**EXERCISE**
When the string "eigenvalues" is part of a line below, that line should be copied.

(Collected data entries)
+++++

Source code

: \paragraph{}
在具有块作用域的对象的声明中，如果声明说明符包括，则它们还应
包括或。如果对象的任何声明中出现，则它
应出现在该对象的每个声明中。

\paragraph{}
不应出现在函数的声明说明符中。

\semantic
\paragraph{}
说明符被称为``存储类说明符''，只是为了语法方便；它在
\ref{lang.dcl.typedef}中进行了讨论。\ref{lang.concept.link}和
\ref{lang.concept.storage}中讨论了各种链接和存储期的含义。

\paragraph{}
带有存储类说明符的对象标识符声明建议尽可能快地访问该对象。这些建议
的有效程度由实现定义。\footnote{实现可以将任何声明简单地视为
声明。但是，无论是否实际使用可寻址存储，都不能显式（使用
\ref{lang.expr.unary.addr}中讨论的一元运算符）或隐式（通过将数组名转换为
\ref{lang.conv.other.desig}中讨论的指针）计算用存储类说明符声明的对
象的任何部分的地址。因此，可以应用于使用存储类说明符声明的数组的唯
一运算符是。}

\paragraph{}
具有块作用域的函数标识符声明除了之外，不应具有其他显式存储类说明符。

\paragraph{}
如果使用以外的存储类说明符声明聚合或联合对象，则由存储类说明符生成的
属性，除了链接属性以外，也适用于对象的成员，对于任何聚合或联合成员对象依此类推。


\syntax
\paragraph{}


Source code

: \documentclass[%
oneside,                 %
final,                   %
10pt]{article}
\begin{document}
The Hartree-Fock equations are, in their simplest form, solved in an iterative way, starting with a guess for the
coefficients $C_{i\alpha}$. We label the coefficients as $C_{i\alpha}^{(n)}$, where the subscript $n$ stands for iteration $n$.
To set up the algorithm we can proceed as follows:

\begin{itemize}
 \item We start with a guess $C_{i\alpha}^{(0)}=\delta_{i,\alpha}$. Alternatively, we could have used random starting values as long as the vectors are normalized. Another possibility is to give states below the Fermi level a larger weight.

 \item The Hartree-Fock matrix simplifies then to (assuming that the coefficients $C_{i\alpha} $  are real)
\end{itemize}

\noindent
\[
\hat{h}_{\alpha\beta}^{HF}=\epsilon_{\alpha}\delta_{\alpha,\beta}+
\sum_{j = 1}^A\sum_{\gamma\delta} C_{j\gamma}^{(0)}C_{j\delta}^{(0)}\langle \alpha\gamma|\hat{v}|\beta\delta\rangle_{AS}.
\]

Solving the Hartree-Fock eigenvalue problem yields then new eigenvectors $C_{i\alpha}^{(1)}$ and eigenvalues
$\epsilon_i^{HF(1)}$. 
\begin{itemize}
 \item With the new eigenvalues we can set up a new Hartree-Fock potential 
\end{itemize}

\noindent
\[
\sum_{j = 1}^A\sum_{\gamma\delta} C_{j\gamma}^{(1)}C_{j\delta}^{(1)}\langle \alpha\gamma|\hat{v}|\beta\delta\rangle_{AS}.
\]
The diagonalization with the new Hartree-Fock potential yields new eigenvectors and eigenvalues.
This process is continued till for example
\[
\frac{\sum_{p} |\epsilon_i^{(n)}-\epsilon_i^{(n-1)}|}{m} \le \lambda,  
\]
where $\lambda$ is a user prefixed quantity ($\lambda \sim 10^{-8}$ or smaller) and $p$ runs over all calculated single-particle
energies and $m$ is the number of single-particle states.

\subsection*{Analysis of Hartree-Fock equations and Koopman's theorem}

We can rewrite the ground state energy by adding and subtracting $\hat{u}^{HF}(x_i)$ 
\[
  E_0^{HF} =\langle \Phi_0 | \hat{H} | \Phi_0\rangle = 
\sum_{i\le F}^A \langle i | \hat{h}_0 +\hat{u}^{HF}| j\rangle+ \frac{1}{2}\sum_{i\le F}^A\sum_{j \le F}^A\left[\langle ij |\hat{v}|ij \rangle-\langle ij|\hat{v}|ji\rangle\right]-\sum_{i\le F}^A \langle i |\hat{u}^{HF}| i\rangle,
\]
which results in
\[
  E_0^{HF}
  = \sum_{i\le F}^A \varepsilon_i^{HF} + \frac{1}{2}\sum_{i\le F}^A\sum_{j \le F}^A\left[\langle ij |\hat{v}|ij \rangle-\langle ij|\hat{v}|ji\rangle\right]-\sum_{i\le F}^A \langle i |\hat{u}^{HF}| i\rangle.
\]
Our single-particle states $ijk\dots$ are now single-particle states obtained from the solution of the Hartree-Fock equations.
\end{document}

+++++

**RESULT FOR THIS TASK**
Solving the Hartree-Fock eigenvalue problem yields then new eigenvectors $C_{i\alpha}^{(1)}$ and eigenvalues
 \item With the new eigenvalues we can set up a new Hartree-Fock potential 
The diagonalization with the new Hartree-Fock potential yields new eigenvectors and eigenvalues.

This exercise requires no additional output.